Saat ini, Kursi PDIP di DPRD DKI ada 25 kursi. Sedangkan PSI ada 8 kursi. Total, baru 33 kursi. Masih kurang 20 kursi lagi.
Wakil Ketua DPRD DKI Jakarta M Taufik memastikan, tujuh fraksi dan empat Wakil Ketua DPRD DKI tidak akan menghadiri Rapat Paripurna.
Ketujuh partai yang dimaksud itu adalah Gerindra, PKS, Demokrat, PAN, NasDem, Golkar, dan PKB-PPP. Jika ketujuh fraksi tidak hadir, Rapat Paripurna pun tidak bisa dilaksanakan.

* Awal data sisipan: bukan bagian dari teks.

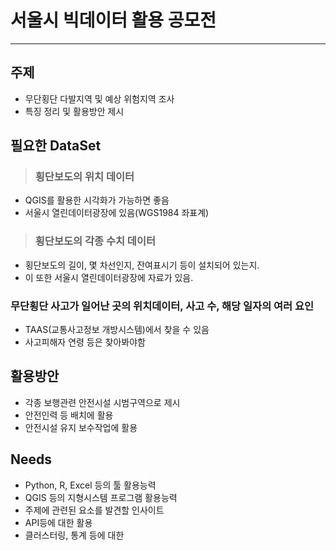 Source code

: # 서울시 빅데이터 활용 공모전
-------------

## 주제

  * 무단횡단 다발지역 및 예상 위험지역 조사
  * 특징 정리 및 활용방안 제시

## 필요한 DataSet
>  ### 횡단보도의 위치 데이터

  * QGIS를 활용한 시각화가 가능하면 좋음
  * 서울시 열린데이터광장에 있음(WGS1984 좌표계)

>  ### 횡단보도의 각종 수치 데이터

  * 횡단보도의 길이, 몇 차선인지, 잔여표시기 등이 설치되어 있는지.
  * 이 또한 서울시 열린데이터광장에 자료가 있음.

### 무단횡단 사고가 일어난 곳의 위치데이터, 사고 수, 해당 일자의 여러 요인

  * TAAS(교통사고정보 개방시스템)에서 찾을 수 있음
  * 사고피해자 연령 등은 찾아봐야함

## 활용방안

  * 각종 보행관련 안전시설 시범구역으로 제시
  * 안전인력 등 배치에 활용
  * 안전시설 유지 보수작업에 활용

## Needs

  * Python, R, Excel 등의 툴 활용능력
  * QGIS 등의 지형시스템 프로그램 활용능력
  * 주제에 관련된 요소를 발견할 인사이트
  * API등에 대한 활용
  * 클러스터링, 통계 등에 대한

Taufik juga menuding, Rapat Paripurna itu hari ini ilegal.
“Rapat Paripurna interpelasi itu ilegal. Karena rapatnya ilegal, maka hasil produksinya menjadi ilegal juga,” tegas politisi Partai Gerindra ini, dalam konferensi pers di Kawasan Menteng, Jakarta Pusat, kemarin.
Menurut dia, tindakan Prasetyo menjadwalkan Rapat Paripurna melanggar Pasal 80 Ayat (3) Tata Tertib DPRD DKI.
Ketentuan itu menyebutkan, setiap surat undangan rapat yang dikeluarkan wajib diteken Ketua DPRD DKI Jakarta, dan setidaknya mendapat paraf dua wakil ketua. Sedangkan dalam undang Rapat Paripurna hari ini, hanya diteken Pras.
“Ini kan namanya bentuk pelanggaran tatib sendiri. Masa tatib yang disahkan dan Pras yang mengetuk palunya, dia sendiri yang melanggar,” sindirnya.
Ketua Fraksi PKS DPRD DKI Jakarta Achmad Yani mengungkapkan hal serupa.
Dia bercerita, awalnya rapat Badan Musyawarah DPRD kemarin hanya mengagendakan tujuh poin kesepakatan di luar interpelasi Formula E. Tiba-tiba, ada penjadwalan Rapat Paripurna interpelasi Formula E.
“Telah terjadi pelanggaran Tatib. Dengan ini, otomatis Paripurna untuk hak interpelasi ini saya kira tidak sah,” ucap Yani.
Ketua fraksi Golkar DPRD DKI Jakarta Basri Baco pun menolak Rapat Paripurna ini. Ia bahkan akan memberi sanksi bagi anggota Fraksi Golkar yang menghadiri Rapat Paripurna interpelasi Anies.
“Menurut Golkar, Rapat Paripurna ilegal dan tidak sesuai ketentuan dan Tatib yang berlaku,” ucapnya.
Ketua Fraksi PAN DPRD DKI Jakarta Bambang Kusumanto juga memastikan, anggotanya tidak akan menghadiri Rapat Paripurna interpelasi.
Ia memandang, persoalan Formula E dapat ditanyakan secara formal dalam rapat-rapat Dewan lainnya, bukan interpelasi.
Anies sudah berkomentar soal interpelasi itu. Ia mengaku tidak risau dengan langkah PDIP dan PSI.
Anies menegaskan, dirinya lebih memikirkan kepentingan warga di tengah pandemi Covid-19 ketimbang masalah interpelasi Formula E.
“Bagi kami, yang penting warga Jakarta, bukan interpelasi. Yang terpenting adalah warga Jakarta selamat, warga Jakarta bisa bekerja dengan baik, kondisi pandemi tertangani dan kemudian kita bisa maju menjadi kota yang lebih tangguh,” kata Anies.